• ABOUT THIS TASK: Using the data below, show every line where the word "Google" occurs.

• RECORD EXCERPTS:

········

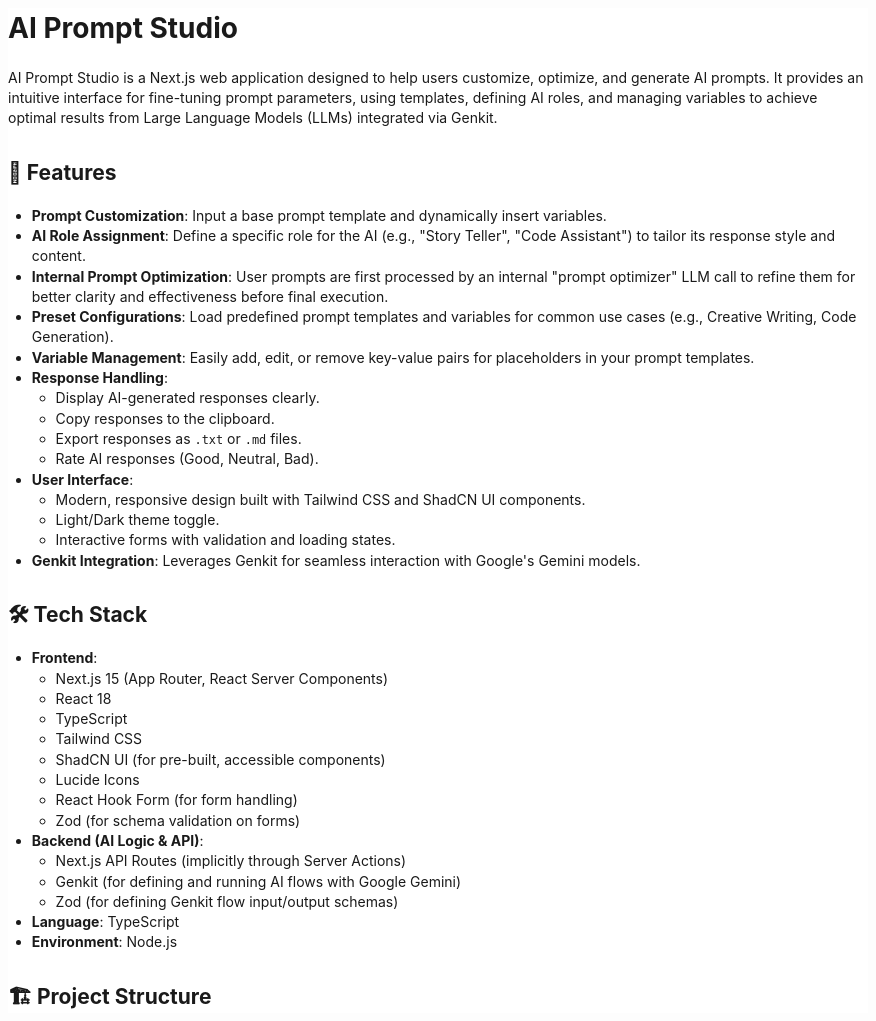 # AI Prompt Studio

AI Prompt Studio is a Next.js web application designed to help users customize, optimize, and generate AI prompts. It provides an intuitive interface for fine-tuning prompt parameters, using templates, defining AI roles, and managing variables to achieve optimal results from Large Language Models (LLMs) integrated via Genkit.

## 🌟 Features

-   **Prompt Customization**: Input a base prompt template and dynamically insert variables.
-   **AI Role Assignment**: Define a specific role for the AI (e.g., "Story Teller", "Code Assistant") to tailor its response style and content.
-   **Internal Prompt Optimization**: User prompts are first processed by an internal "prompt optimizer" LLM call to refine them for better clarity and effectiveness before final execution.
-   **Preset Configurations**: Load predefined prompt templates and variables for common use cases (e.g., Creative Writing, Code Generation).
-   **Variable Management**: Easily add, edit, or remove key-value pairs for placeholders in your prompt templates.
-   **Response Handling**:
    -   Display AI-generated responses clearly.
    -   Copy responses to the clipboard.
    -   Export responses as `.txt` or `.md` files.
    -   Rate AI responses (Good, Neutral, Bad).
-   **User Interface**:
    -   Modern, responsive design built with Tailwind CSS and ShadCN UI components.
    -   Light/Dark theme toggle.
    -   Interactive forms with validation and loading states.
-   **Genkit Integration**: Leverages Genkit for seamless interaction with Google's Gemini models.

## 🛠️ Tech Stack

-   **Frontend**:
    -   Next.js 15 (App Router, React Server Components)
    -   React 18
    -   TypeScript
    -   Tailwind CSS
    -   ShadCN UI (for pre-built, accessible components)
    -   Lucide Icons
    -   React Hook Form (for form handling)
    -   Zod (for schema validation on forms)
-   **Backend (AI Logic & API)**:
    -   Next.js API Routes (implicitly through Server Actions)
    -   Genkit (for defining and running AI flows with Google Gemini)
    -   Zod (for defining Genkit flow input/output schemas)
-   **Language**: TypeScript
-   **Environment**: Node.js

## 🏗️ Project Structure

········

• EXERCISE ANSWER:
-   **Genkit Integration**: Leverages Genkit for seamless interaction with Google's Gemini models.
    -   Genkit (for defining and running AI flows with Google Gemini)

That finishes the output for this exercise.